◆ **Saved entries**:
# # # #

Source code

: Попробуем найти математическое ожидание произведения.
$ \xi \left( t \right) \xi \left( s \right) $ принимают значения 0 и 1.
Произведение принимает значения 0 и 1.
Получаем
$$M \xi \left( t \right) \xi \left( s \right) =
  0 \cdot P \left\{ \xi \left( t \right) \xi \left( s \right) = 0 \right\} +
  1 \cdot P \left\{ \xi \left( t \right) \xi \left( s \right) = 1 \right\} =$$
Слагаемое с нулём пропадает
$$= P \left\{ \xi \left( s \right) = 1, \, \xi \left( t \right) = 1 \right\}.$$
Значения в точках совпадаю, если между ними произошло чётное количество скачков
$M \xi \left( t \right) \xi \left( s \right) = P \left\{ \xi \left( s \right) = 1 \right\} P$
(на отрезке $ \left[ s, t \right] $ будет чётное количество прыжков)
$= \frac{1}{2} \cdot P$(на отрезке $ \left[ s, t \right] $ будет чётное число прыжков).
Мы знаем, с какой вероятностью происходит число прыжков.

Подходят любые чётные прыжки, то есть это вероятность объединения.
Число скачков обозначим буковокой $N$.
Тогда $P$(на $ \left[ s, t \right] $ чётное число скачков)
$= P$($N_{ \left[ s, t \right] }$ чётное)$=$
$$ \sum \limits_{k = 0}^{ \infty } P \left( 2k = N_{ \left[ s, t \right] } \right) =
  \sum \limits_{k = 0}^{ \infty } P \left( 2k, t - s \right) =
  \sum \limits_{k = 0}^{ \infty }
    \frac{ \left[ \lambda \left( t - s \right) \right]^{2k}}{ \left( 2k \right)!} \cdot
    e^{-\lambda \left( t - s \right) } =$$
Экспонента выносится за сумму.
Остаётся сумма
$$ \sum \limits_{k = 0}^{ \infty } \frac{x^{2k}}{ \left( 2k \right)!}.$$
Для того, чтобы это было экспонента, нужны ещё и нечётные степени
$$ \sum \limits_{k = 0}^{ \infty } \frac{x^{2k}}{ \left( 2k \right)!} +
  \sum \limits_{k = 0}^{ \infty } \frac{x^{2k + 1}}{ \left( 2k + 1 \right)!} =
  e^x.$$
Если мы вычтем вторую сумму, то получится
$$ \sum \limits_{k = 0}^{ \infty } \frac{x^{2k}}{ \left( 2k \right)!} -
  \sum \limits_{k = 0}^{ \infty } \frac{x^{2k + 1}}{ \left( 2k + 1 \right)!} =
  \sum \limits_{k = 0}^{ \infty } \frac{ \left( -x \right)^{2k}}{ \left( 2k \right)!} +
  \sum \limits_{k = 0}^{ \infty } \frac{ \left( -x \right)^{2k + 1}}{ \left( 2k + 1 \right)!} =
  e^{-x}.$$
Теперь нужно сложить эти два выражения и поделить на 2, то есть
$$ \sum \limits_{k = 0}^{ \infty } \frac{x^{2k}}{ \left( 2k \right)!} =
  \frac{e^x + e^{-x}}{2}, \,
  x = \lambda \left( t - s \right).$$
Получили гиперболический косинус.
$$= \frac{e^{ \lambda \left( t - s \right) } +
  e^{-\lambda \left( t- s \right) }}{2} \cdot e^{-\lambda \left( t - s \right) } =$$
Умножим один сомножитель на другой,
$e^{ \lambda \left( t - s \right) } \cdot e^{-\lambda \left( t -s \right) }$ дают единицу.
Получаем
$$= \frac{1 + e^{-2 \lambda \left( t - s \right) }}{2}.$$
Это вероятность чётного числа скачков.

# # # #

◆ **How to complete this task**: Report the lines above that have the word "есть" in them.

◆ **Your response**:
Подходят любые чётные прыжки, то есть это вероятность объединения.
Теперь нужно сложить эти два выражения и поделить на 2, то есть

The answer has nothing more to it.